REQUIRED ACTION
Please reproduce each of the entries below exactly as they appear.

TASK INPUTS
+ + + + + + +
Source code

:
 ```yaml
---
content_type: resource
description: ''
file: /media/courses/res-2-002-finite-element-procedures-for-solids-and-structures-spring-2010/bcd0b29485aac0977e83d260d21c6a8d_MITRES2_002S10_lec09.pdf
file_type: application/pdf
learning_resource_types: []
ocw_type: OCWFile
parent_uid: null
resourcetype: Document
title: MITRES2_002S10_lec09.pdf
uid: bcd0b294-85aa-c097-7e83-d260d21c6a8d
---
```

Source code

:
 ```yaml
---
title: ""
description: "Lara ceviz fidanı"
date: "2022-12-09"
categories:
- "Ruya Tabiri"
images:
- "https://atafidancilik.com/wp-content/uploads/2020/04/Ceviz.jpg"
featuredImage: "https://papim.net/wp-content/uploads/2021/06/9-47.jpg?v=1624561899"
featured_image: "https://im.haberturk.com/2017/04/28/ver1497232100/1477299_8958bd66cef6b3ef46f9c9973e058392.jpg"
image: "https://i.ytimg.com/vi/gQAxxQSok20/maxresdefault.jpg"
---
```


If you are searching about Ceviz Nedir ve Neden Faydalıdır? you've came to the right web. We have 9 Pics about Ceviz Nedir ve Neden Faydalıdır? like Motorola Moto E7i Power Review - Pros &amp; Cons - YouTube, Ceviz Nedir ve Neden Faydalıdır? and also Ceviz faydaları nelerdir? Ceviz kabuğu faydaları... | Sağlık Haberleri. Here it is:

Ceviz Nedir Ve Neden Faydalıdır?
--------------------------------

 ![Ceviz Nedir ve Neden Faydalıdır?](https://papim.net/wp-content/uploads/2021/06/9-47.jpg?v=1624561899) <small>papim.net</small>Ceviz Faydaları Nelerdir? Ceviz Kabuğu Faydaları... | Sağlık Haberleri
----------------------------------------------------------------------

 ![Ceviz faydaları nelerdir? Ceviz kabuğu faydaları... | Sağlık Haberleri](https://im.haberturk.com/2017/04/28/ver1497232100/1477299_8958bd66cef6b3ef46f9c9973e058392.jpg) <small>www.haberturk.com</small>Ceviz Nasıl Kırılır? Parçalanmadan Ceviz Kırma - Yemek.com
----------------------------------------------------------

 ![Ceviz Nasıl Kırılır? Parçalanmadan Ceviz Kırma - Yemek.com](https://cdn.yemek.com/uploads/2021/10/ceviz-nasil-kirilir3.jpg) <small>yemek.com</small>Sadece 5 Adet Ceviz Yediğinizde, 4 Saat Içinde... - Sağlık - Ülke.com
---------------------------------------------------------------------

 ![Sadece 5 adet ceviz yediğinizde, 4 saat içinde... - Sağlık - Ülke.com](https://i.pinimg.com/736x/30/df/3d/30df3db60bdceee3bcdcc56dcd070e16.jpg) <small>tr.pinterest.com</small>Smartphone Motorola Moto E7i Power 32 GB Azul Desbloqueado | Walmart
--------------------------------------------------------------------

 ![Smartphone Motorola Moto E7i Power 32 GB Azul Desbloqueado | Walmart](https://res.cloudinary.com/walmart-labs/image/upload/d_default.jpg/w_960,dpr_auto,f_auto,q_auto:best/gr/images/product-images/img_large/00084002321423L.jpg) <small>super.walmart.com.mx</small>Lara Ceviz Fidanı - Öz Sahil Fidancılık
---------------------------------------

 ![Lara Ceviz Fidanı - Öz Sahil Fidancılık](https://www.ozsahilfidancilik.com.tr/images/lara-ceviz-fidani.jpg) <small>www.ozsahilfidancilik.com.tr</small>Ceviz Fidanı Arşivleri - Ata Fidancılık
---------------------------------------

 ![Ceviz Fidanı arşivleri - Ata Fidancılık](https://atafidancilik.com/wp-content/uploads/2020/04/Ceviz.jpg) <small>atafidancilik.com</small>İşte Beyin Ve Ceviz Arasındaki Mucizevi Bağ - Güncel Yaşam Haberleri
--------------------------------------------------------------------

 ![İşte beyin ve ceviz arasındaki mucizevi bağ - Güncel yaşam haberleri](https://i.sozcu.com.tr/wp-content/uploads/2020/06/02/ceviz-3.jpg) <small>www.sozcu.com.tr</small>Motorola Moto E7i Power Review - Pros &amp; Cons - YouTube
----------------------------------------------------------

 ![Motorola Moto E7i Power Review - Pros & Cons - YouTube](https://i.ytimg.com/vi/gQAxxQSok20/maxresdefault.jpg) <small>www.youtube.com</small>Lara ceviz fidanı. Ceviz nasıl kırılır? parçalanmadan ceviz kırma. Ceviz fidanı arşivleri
+ + + + + + +
SOLVED EXERCISE
Source code

:
 ```yaml
---
content_type: resource
description: ''
file: /media/courses/res-2-002-finite-element-procedures-for-solids-and-structures-spring-2010/bcd0b29485aac0977e83d260d21c6a8d_MITRES2_002S10_lec09.pdf
file_type: application/pdf
learning_resource_types: []
ocw_type: OCWFile
parent_uid: null
resourcetype: Document
title: MITRES2_002S10_lec09.pdf
uid: bcd0b294-85aa-c097-7e83-d260d21c6a8d
---
```

Source code

:
 ```yaml
---
title: ""
description: "Lara ceviz fidanı"
date: "2022-12-09"
categories:
- "Ruya Tabiri"
images:
- "https://atafidancilik.com/wp-content/uploads/2020/04/Ceviz.jpg"
featuredImage: "https://papim.net/wp-content/uploads/2021/06/9-47.jpg?v=1624561899"
featured_image: "https://im.haberturk.com/2017/04/28/ver1497232100/1477299_8958bd66cef6b3ef46f9c9973e058392.jpg"
image: "https://i.ytimg.com/vi/gQAxxQSok20/maxresdefault.jpg"
---
```


If you are searching about Ceviz Nedir ve Neden Faydalıdır? you've came to the right web. We have 9 Pics about Ceviz Nedir ve Neden Faydalıdır? like Motorola Moto E7i Power Review - Pros &amp; Cons - YouTube, Ceviz Nedir ve Neden Faydalıdır? and also Ceviz faydaları nelerdir? Ceviz kabuğu faydaları... | Sağlık Haberleri. Here it is:

Ceviz Nedir Ve Neden Faydalıdır?
--------------------------------

 ![Ceviz Nedir ve Neden Faydalıdır?](https://papim.net/wp-content/uploads/2021/06/9-47.jpg?v=1624561899) <small>papim.net</small>Ceviz Faydaları Nelerdir? Ceviz Kabuğu Faydaları... | Sağlık Haberleri
----------------------------------------------------------------------

 ![Ceviz faydaları nelerdir? Ceviz kabuğu faydaları... | Sağlık Haberleri](https://im.haberturk.com/2017/04/28/ver1497232100/1477299_8958bd66cef6b3ef46f9c9973e058392.jpg) <small>www.haberturk.com</small>Ceviz Nasıl Kırılır? Parçalanmadan Ceviz Kırma - Yemek.com
----------------------------------------------------------

 ![Ceviz Nasıl Kırılır? Parçalanmadan Ceviz Kırma - Yemek.com](https://cdn.yemek.com/uploads/2021/10/ceviz-nasil-kirilir3.jpg) <small>yemek.com</small>Sadece 5 Adet Ceviz Yediğinizde, 4 Saat Içinde... - Sağlık - Ülke.com
---------------------------------------------------------------------

 ![Sadece 5 adet ceviz yediğinizde, 4 saat içinde... - Sağlık - Ülke.com](https://i.pinimg.com/736x/30/df/3d/30df3db60bdceee3bcdcc56dcd070e16.jpg) <small>tr.pinterest.com</small>Smartphone Motorola Moto E7i Power 32 GB Azul Desbloqueado | Walmart
--------------------------------------------------------------------

 ![Smartphone Motorola Moto E7i Power 32 GB Azul Desbloqueado | Walmart](https://res.cloudinary.com/walmart-labs/image/upload/d_default.jpg/w_960,dpr_auto,f_auto,q_auto:best/gr/images/product-images/img_large/00084002321423L.jpg) <small>super.walmart.com.mx</small>Lara Ceviz Fidanı - Öz Sahil Fidancılık
---------------------------------------

 ![Lara Ceviz Fidanı - Öz Sahil Fidancılık](https://www.ozsahilfidancilik.com.tr/images/lara-ceviz-fidani.jpg) <small>www.ozsahilfidancilik.com.tr</small>Ceviz Fidanı Arşivleri - Ata Fidancılık
---------------------------------------

 ![Ceviz Fidanı arşivleri - Ata Fidancılık](https://atafidancilik.com/wp-content/uploads/2020/04/Ceviz.jpg) <small>atafidancilik.com</small>İşte Beyin Ve Ceviz Arasındaki Mucizevi Bağ - Güncel Yaşam Haberleri
--------------------------------------------------------------------

 ![İşte beyin ve ceviz arasındaki mucizevi bağ - Güncel yaşam haberleri](https://i.sozcu.com.tr/wp-content/uploads/2020/06/02/ceviz-3.jpg) <small>www.sozcu.com.tr</small>Motorola Moto E7i Power Review - Pros &amp; Cons - YouTube
----------------------------------------------------------

 ![Motorola Moto E7i Power Review - Pros & Cons - YouTube](https://i.ytimg.com/vi/gQAxxQSok20/maxresdefault.jpg) <small>www.youtube.com</small>Lara ceviz fidanı. Ceviz nasıl kırılır? parçalanmadan ceviz kırma. Ceviz fidanı arşivleri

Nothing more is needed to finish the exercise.